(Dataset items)
########################################

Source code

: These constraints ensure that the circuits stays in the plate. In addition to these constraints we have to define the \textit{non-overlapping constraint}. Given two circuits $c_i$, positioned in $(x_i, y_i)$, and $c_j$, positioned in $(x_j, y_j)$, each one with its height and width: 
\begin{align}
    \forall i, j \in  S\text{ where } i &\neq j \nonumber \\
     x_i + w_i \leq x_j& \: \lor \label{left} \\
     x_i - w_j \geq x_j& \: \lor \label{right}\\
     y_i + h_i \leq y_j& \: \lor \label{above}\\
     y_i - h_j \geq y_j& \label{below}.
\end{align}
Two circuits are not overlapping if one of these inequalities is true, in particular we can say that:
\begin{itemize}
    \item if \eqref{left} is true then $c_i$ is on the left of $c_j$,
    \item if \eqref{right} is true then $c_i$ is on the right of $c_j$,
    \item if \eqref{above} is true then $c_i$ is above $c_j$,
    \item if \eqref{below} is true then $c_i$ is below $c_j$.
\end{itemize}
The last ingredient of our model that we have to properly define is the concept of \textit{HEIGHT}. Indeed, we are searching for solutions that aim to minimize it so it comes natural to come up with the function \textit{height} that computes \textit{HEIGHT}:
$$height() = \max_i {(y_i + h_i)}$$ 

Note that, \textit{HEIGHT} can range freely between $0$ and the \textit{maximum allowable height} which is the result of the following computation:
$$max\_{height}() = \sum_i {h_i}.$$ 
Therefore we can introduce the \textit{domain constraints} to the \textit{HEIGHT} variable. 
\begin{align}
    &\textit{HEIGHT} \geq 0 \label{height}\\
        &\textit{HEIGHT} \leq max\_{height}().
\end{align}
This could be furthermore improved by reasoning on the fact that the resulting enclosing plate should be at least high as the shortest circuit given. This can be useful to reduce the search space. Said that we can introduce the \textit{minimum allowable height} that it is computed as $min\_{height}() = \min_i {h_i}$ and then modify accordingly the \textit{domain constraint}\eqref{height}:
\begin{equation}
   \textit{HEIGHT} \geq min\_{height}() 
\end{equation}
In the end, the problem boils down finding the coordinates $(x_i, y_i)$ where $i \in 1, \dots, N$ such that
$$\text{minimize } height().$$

########################################

**TO DO:** If a line in the records holds the string "above", copy it.

**RESPONSE BELOW:**
     y_i + h_i \leq y_j& \: \lor \label{above}\\
    \item if \eqref{above} is true then $c_i$ is above $c_j$,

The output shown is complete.